Pictures paired with source code:
___

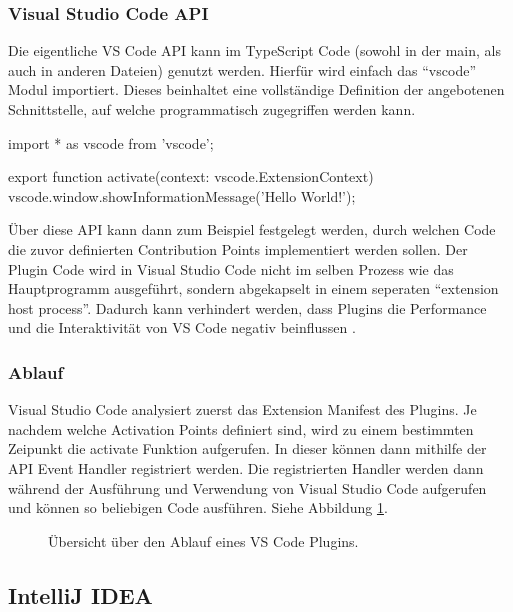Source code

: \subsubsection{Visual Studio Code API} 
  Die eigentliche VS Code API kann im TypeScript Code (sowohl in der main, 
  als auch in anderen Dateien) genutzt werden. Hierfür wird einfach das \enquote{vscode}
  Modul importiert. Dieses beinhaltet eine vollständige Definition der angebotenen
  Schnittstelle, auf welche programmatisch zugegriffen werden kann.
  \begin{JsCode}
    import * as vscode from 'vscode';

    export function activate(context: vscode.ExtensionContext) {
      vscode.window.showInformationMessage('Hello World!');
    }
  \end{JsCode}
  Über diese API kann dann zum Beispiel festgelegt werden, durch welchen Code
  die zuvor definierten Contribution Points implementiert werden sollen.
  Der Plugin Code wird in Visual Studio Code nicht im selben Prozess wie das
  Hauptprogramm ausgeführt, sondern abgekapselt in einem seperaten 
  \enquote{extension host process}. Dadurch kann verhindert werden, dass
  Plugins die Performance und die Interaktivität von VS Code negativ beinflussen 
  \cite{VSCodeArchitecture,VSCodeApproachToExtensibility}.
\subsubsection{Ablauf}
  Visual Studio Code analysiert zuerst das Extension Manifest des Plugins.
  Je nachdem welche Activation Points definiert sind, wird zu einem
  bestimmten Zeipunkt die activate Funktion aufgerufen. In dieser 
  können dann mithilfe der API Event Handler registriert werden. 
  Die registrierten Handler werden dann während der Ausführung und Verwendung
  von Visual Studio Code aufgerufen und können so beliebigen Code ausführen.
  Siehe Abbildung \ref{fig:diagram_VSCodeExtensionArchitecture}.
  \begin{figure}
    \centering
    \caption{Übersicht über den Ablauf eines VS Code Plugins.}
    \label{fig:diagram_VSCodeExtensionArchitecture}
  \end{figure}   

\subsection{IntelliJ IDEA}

___

▶ _TRY IT_: I need the number of lines in the entries that include "kann"; please give that number and nothing else.

▶ _OUTPUT BELOW_: 4